Although it is not new for two opposing groups to both claim ‘victory’ in a social struggle, I was shocked how close to home it hit me over the winter break. A friend and I were arguing about whether the Quebec student strike was in fact a ‘victory’ for the students. I assumed that, despite blistering criticism and an all-out media assault against the student federations and their so-called uncivilized tactics, the fact that the incoming PQ government had conceded to the students’ demands over a proposed tuition hike proved that the movement was successful, overcoming all odds. He lashed back with an “Are you kidding me?” glare: the students’ main demand – that of free tuition – remains a pipe dream and their unruly tactics have depleted any well of sympathy that some in society have for such a proposal. I quickly interjected: “But that was never their main demand. Their main demand was to abolish the tuition hike, and then press for free tuition.”
Marina Sitrin, a self-identified writer, lawyer, organizer, militant, and dreamer has come to the rescue (almost!) in a new book called, Occupying Language. Sitrin begins with the question: Who decides success? Is it found in public opinion polls or political campaigns? Does it manifest itself in the mainstream media or in film and television? More importantly, when does success or failure occur?
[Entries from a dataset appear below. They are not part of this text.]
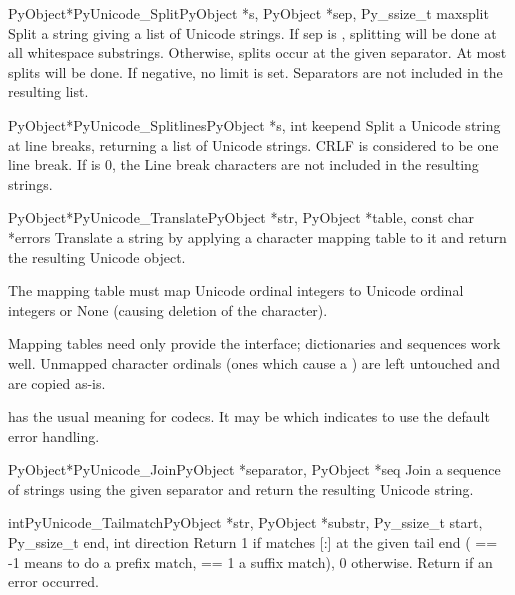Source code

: \begin{cfuncdesc}{PyObject*}{PyUnicode_Split}{PyObject *s,
                                              PyObject *sep,
                                              Py_ssize_t maxsplit}
  Split a string giving a list of Unicode strings.  If sep is \NULL{},
  splitting will be done at all whitespace substrings.  Otherwise,
  splits occur at the given separator.  At most  splits
  will be done.  If negative, no limit is set.  Separators are not
  included in the resulting list.
\end{cfuncdesc}

\begin{cfuncdesc}{PyObject*}{PyUnicode_Splitlines}{PyObject *s,
                                                   int keepend}
  Split a Unicode string at line breaks, returning a list of Unicode
  strings.  CRLF is considered to be one line break.  If 
  is 0, the Line break characters are not included in the resulting
  strings.
\end{cfuncdesc}

\begin{cfuncdesc}{PyObject*}{PyUnicode_Translate}{PyObject *str,
                                                  PyObject *table,
                                                  const char *errors}
  Translate a string by applying a character mapping table to it and
  return the resulting Unicode object.

  The mapping table must map Unicode ordinal integers to Unicode
  ordinal integers or None (causing deletion of the character).

  Mapping tables need only provide the 
  interface; dictionaries and sequences work well.  Unmapped character
  ordinals (ones which cause a ) are left
  untouched and are copied as-is.

   has the usual meaning for codecs. It may be \NULL{}
  which indicates to use the default error handling.
\end{cfuncdesc}

\begin{cfuncdesc}{PyObject*}{PyUnicode_Join}{PyObject *separator,
                                             PyObject *seq}
  Join a sequence of strings using the given separator and return the
  resulting Unicode string.
\end{cfuncdesc}

\begin{cfuncdesc}{int}{PyUnicode_Tailmatch}{PyObject *str,
                                                  PyObject *substr,
                                                  Py_ssize_t start,
                                                  Py_ssize_t end,
                                                  int direction}
  Return 1 if  matches [:] at
  the given tail end ( == -1 means to do a prefix
  match,  == 1 a suffix match), 0 otherwise.
  Return  if an error occurred.
\end{cfuncdesc}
For Sitrin, those in the struggle who are fighting or organizing for something decide the success of a movement. She points out that although hundreds of parks and plazas around North America are no longer occupied, local citizen assemblies have sprung up in neighbourhoods across the United States. Certainly, one could draw the conclusion that the sudden embrace of the notion that the wealthiest in society should pay more taxes points to the endurance of some of the ideas of Occupy. Likewise, I shot back at my friend’s remarks about the student movement in Quebec, that the incredible grassroots mobilization of hundreds of thousands of students across the province will deter future governments from engaging in similar education policies.
Observing the powerful social forces from Occupy to the Quebec student strike to the current Idle No More protests on the front page of every major newspaper in Canada, I have become acutely aware that metrics matter when analyzing these movements.
It frustrates me that no consensus can be reached over these movements. All I can conclude is that it is difficult to quantify the metrics and measure success and failure. Some theorists have argued that Occupy can only be successful if it can harness institutional power, like the Tea Party has done in the United States. Activists in the Quebec student movement will argue that the students won a larger victory last year: the dignity and freedom to know that their voices matter and that they can move the political needle, either slightly or in leaps and bounds. Who is right? Sitrin concludes that it is completely naive to argue that a movement was unsuccessful because it did not meet the goals a critic has imposed on the movement. Surely, you would be hard-pressed to find a social movement that accomplished all of its goals in one fell swoop.
In the end, I’ve found my metrics for the year: never trust anybody that can whittle the success or failure of a social movement down to a bumper sticker. Recognize the weight of history by assuming that some ideas won’t fester for years to come but their influence will span generations. And the last few years have proved that we should never allow baby boomers living off 401(k) plans to dictate the terms of success.